Aims: To implement a virtual tournament of a set of programmable players engaging in a round robin for the Iterated Prisoner’s Dilemma game, test different strategies for these players to follow, identify winning strategies and evaluate the final results.

Background: Imagine the following social interaction presented here as a kind of game that requires intelligent reasoning: You and your accomplish are both held prisoners, having been captured by the police and charged with a serious crime. The prosecutor interrogates you separately and offers each of you a deal. If one of you, the defector, incriminates the other, while the partner remains silent, then as the defector you will be convicted of a lesser crime and your sentence will be cut to one year for providing enough information to jail your partner. Meanwhile, your silent confederate will be convicted of a more serious crime and burdened with a four year sentence. If you both remain silent, and thus cooperate with each other, there will be insufficient evidence to convict either of you of the more serious crime, and you will each receive a sentence of two years for a lesser offence. If one the other hand, you both defect by incriminating each other, you will both be convicted of the more serious crime, but given reduced reduced sentences of three years for at lest being willing to provide information.

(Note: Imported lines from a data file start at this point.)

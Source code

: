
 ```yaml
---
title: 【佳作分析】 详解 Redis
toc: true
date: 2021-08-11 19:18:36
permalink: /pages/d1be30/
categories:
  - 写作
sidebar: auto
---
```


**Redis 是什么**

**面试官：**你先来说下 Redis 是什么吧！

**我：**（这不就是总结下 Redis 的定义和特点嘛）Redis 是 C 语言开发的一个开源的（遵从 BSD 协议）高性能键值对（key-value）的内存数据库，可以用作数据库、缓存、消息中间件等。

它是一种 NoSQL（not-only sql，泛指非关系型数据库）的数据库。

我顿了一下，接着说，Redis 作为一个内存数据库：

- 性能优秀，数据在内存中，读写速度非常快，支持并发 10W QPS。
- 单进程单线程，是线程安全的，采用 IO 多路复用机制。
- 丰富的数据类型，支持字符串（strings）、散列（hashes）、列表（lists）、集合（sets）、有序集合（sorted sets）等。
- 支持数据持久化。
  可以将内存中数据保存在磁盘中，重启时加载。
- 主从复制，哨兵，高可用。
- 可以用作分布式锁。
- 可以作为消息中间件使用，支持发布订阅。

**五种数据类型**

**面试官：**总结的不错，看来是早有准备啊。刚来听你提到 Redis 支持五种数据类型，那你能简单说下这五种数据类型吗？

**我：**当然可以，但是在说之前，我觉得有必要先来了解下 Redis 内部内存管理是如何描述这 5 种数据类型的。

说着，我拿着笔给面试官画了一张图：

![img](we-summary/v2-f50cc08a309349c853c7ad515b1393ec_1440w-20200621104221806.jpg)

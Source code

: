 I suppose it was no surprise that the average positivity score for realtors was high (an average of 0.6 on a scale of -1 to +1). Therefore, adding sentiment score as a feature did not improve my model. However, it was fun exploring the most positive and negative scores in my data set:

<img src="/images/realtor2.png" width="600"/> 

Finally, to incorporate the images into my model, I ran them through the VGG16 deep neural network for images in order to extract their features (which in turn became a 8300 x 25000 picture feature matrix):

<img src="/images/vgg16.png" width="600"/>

If you follow a purely selfish strategy as a player, the best outcome in terms of years in jail is that (a) you defect and the other person cooperates, (b) you both cooperate, and (c) you both defect. If both you and your accomplish are selfish, then you will both try to defect, hence this means 3 years in jail, which is the worst outcome. So if you could only trust each other, by following a strategy that is cooperative, you would both be better off than if you had acted selfishly. A more cooperative strategy will also give you benefits in the future, especially if you had to meet your accomplish after the sentence, engage in more crime, and as it likely need to play the game again, but now with knowledge of how your accomplice behaved in the previous game. This is called the Iterated Prisoner’s dilemma game.

Method: The project should design and implement, in Java, a centralised implementation of a generic virtual tournament framework for running the Iterated Prisoner’s dilemma game and test different types of player agents.

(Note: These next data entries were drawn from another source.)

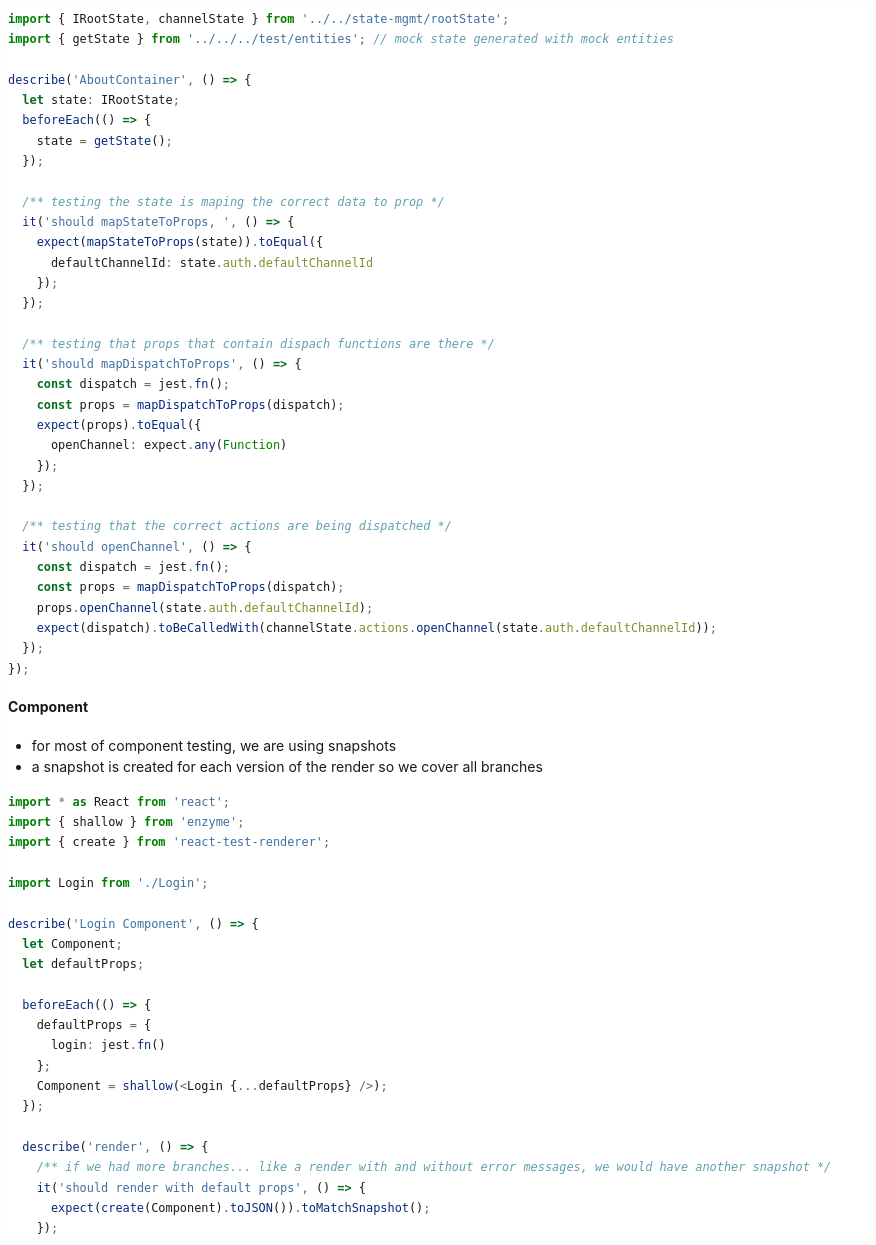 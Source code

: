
 ```typescript
import { IRootState, channelState } from '../../state-mgmt/rootState';
import { getState } from '../../../test/entities'; // mock state generated with mock entities

describe('AboutContainer', () => {
  let state: IRootState;
  beforeEach(() => {
    state = getState();
  });

  /** testing the state is maping the correct data to prop */
  it('should mapStateToProps, ', () => {
    expect(mapStateToProps(state)).toEqual({
      defaultChannelId: state.auth.defaultChannelId
    });
  });

  /** testing that props that contain dispach functions are there */
  it('should mapDispatchToProps', () => {
    const dispatch = jest.fn();
    const props = mapDispatchToProps(dispatch);
    expect(props).toEqual({
      openChannel: expect.any(Function)
    });
  });

  /** testing that the correct actions are being dispatched */
  it('should openChannel', () => {
    const dispatch = jest.fn();
    const props = mapDispatchToProps(dispatch);
    props.openChannel(state.auth.defaultChannelId);
    expect(dispatch).toBeCalledWith(channelState.actions.openChannel(state.auth.defaultChannelId));
  });
});

```

#### Component
* for most of component testing, we are using snapshots
* a snapshot is created for each version of the render so we cover all branches

```typescript
import * as React from 'react';
import { shallow } from 'enzyme';
import { create } from 'react-test-renderer';

import Login from './Login';

describe('Login Component', () => {
  let Component;
  let defaultProps;

  beforeEach(() => {
    defaultProps = {
      login: jest.fn()
    };
    Component = shallow(<Login {...defaultProps} />);
  });

  describe('render', () => {
    /** if we had more branches... like a render with and without error messages, we would have another snapshot */
    it('should render with default props', () => {
      expect(create(Component).toJSON()).toMatchSnapshot();
    });
```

A type of agent will be characterised simply by the kind of strategy the agent is using in the game (e.g. always defect, randomly choose between defect and cooperate). Your work should show how to implement these kind of agents and evaluate their performance in terms of their cooperation characteristics.

A successful project will need to be a balanced project both in terms of the intelligent behaviour of individual players (strategies) and the generality of the software engineering techniques used to implement the tournament.

Early Deliverables

1. Familiarisation with the idea of strategies and the identification of set of them.
2. Implementation of strategies and the definition of an interface that allows agents to be selected and play against each other
3. Definition of a tournament
4. Report on the design of a tournament.
5. Implementation of a tournament, where a user selects the number of agents, associates them with existing strategies, specifies the number of iterations and deploys a tournament
6. Report on the Iterative Prisoner’s dilemma problem
7. Report on previous work with the Iterative Prisoner’s dilemma

Final Deliverables

1. A program that allows us to simulate tournaments of the iterative prisoner’s dilemma.
2. A GUI that allows a user to create and manage tournaments.
3. GUI should provide summary statistics that are tournament specific, i.e. a summary for each player/strategy and how it is compared with the other players/strategies in the tournament.
4. The report should describe some of the theory behind strategies in cooperative settings.
5. The report should provide an analysis and an evaluation of the different strategies, including an indication of which one is the best strategy, if any.
6. The report should contain a design of the program and a discussion of any software engineering issues encountered.
7. The report should describe any useful and interesting programming techniques that have been employed to develop the final prototype.

Suggested Extensions

• Make use of multi-agent system platform to support the tournament in a completely distributed setting.
• Use logic-based rules to specify the strategies and wrap them in the Java implementation.
• Use strategy recognition techniques so that agents can detect what strategies opponents are playing, and adapt their behaviour accordingly.
• Create a methodology for developing tournaments of this type.

Prerequisites: Excellent programming ability in Java. Good knowledge of Prolog / SQL is desirable but not strictly necessary.

Reading

• M. Nowak, R. May and K. Sigmund. The Arithmetics of Mutual Help, Scientific American, June 1995.
• R. Axelrod, W. D. Hamilton (1981), The Evolution of Cooperation, Science 211: 1390–96.
• K. Stathis, A game-based architecture for developing interactive components in computational logic, Journal of Functional and Logic Programming, 20(1), Jan 2000, MIT Press.